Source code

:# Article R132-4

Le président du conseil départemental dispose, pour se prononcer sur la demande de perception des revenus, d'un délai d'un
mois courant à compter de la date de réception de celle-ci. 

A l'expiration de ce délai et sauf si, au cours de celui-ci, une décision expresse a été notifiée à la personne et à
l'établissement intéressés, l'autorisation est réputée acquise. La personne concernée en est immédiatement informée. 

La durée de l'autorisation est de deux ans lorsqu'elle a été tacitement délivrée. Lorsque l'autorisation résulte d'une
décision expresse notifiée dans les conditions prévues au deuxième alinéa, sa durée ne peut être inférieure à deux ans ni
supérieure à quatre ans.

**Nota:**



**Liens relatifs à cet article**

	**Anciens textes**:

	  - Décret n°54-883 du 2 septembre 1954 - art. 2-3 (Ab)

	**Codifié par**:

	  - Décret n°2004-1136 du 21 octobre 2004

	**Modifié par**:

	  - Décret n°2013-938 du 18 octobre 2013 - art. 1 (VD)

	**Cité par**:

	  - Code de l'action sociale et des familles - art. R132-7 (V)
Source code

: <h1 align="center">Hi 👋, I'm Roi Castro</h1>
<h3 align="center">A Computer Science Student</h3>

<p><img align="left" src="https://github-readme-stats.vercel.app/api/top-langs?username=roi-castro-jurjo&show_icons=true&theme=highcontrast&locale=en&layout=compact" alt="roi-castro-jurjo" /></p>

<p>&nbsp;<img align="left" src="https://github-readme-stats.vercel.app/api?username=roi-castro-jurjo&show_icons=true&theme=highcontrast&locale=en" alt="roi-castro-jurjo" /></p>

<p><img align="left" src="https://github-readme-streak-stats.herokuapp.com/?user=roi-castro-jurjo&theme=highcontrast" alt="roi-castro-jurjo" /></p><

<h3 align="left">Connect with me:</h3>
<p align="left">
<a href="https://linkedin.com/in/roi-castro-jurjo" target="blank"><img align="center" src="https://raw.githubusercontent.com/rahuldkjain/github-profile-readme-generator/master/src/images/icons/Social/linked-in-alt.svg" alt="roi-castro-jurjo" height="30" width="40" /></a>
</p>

* * *

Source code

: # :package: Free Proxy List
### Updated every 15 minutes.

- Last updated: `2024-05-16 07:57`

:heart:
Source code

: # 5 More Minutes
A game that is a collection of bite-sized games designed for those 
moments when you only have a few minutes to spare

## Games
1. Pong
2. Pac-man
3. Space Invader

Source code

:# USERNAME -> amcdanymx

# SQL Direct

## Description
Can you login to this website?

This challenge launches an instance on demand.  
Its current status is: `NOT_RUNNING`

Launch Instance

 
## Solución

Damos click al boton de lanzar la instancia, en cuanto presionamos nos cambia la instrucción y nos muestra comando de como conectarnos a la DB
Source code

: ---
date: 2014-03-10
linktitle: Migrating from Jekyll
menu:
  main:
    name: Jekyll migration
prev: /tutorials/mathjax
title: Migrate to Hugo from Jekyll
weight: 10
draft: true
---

## What you need to do
Retype exactly the span of lines from the one with "I'm Roi Castro</h1>" through the one with "Computer Science Student</h3>"; include both ends and omit the rest of the material.

## Reply to the task
: <h1 align="center">Hi 👋, I'm Roi Castro</h1>
<h3 align="center">A Computer Science Student</h3>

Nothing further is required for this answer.